Oh! might my name be numbered among theirs,
Then gladly would I end my mortal days.
—Wordsworth’s “Personal Talk.”
[NAPOLEON’S MARSHALS.]
Napoleon’s marshals were twenty-six in number, of whom seven only were born in a rank which would have entitled them to become general officers under the old Monarchy. These were Kellermann, Berthier, Davoust, Macdonald, Marmont, Grouchy, and Poniatowski, a Pole. Of the others, Murat was the son of an innkeeper, Lefèbvre of a miller, Augereau of a mason, Bernadotte of a weaver, and Ney of a cooper. Masséna’s father, like Murat’s, kept a village wine-shop; Lannes was the son of an ostler, and was himself apprenticed to a dyer; Victor, whose real name was Perrin, was the son of an invalided private soldier, who after leaving the service became a market-crier; while Soult’s mother kept a mercer’s shop, and Oudinot’s a small cafè with a circulating library. The marshals sprung from the bourgeoisie or middle class were Serrurier, whose father was an officer, but never rose above the rank of captain; Bessières, whose father, though a poor clerk in a lawyer’s office, was the son of a doctor; Suchet, who was the son of a silk-merchant; Moncey, the son of a barrister; Gouvion, who assumed the name of Saint-Cyr, and whose father practiced as an attorney; and Brune, who started in life as a journalist. It is curious to trace through the lives of the different men the effect which their earliest associations had upon them. Some grew ashamed of their parentage; whilst others bragged overmuch of being self-made men. Only one or two bore their honors with perfect modesty and tact.

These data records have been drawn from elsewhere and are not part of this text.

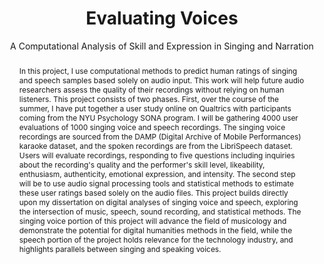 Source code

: ---
pid: g2024georgieva
done: true
title: Evaluating Voices
subtitle: 'A Computational Analysis of Skill and Expression in Singing and Narration '
category: Grad Fellowship Project
tags:
- sound-studies
cohort_year: '2024'
abstract: |-
  In this project, I use computational methods to predict human ratings of singing and speech samples based solely on audio input. This work will help future audio researchers assess the quality of their recordings without relying on human listeners.
  This project consists of two phases. First, over the course of the summer, I have put together a user study online on Qualtrics with participants coming from the NYU Psychology SONA program. I will be gathering 4000 user evaluations of 1000 singing voice and speech recordings. The singing voice recordings are sourced from the DAMP (Digital Archive of Mobile Performances) karaoke dataset, and the spoken recordings are from the LibriSpeech dataset. Users will evaluate recordings, responding to five questions including inquiries about the recording's quality and the performer's skill level, likeability, enthusiasm, authenticity, emotional expression, and intensity.
  The second step will be to use audio signal processing tools and statistical methods to estimate these user ratings based solely on the audio files.
  This project builds directly upon my dissertation on digital analyses of singing voice and speech, exploring the intersection of music, speech, sound recording, and statistical methods. The singing voice portion of this project will advance the field of musicology and demonstrate the potential for digital humanities methods in the field, while the speech portion of the project holds relevance for the technology industry, and highlights parallels between singing and speaking voices.
pis:
- georgieva
image: /media/projects/g2024georgieva.png
original_img: https://drive.google.com/open?id=1p8-eBSdCUMAIfr7AUlCYnYkiw2b9YTof
order: '064'
layout: project
---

The noblest character among Napoleon’s marshals was beyond doubt Adrien Moncey, Duc de Conégliano. He was born at Besançon in 1754, and enlisted at the age of fifteen, simply that he might not be a charge to his parents. From his father, the barrister, he had picked up a smattering of education, while Nature had given him a talent for drawing. He looked so small and young when he was brought before the colonel of the Franche Comté regiment for enrollment, that the latter, who was quite a young man—the Count de Survilliers—asked him, laughing, whether he had been tipsy from “drinking too much milk” when he fell into the hands of the recruiting sergeant. The sergeant, by way of proving that young Moncey had been quite sober when he had put on the white cockade (which was like taking the king’s shilling in England), produced a cleverly executed caricature of himself which the boy had drawn; upon which M. de Survilliers predicted that so accomplished a recruit would quickly win an epaulette. This promise came to nothing, for in 1789, after twenty years’ service, Moncey was only a lieutenant. It was a noble trait in him that in after years he never spoke resentfully of his slow promotion. He used to say that he had been thoroughly well-trained, and he alluded kindly to all his former officers. After Napoleon’s overthrow, Moncey’s conduct was most chivalrous; he privately blamed Ney’s betrayal of the Bourbons, for it was not in his nature to approve of double-dealing, but he refused to sit in judgment upon his former comrade. Marshal Victor was sent to shake his resolution, but Moncey repeated two or three times: “I do not think I should have acted as Ney did, but I believe he acted according to his conscience and did well; ordinary rules do not apply to this case.” He eventually became governor of the Invalides, and it fell to him in 1840 to receive Napoleon’s body when it was brought from St. Helena. It was remarked at the time that if Napoleon himself could have designated the man who was to discharge this pious duty, he would have chosen none other than Moncey, or Oudinot, who by a happy coincidence became governor of the Invalides in 1842 after Moncey’s death.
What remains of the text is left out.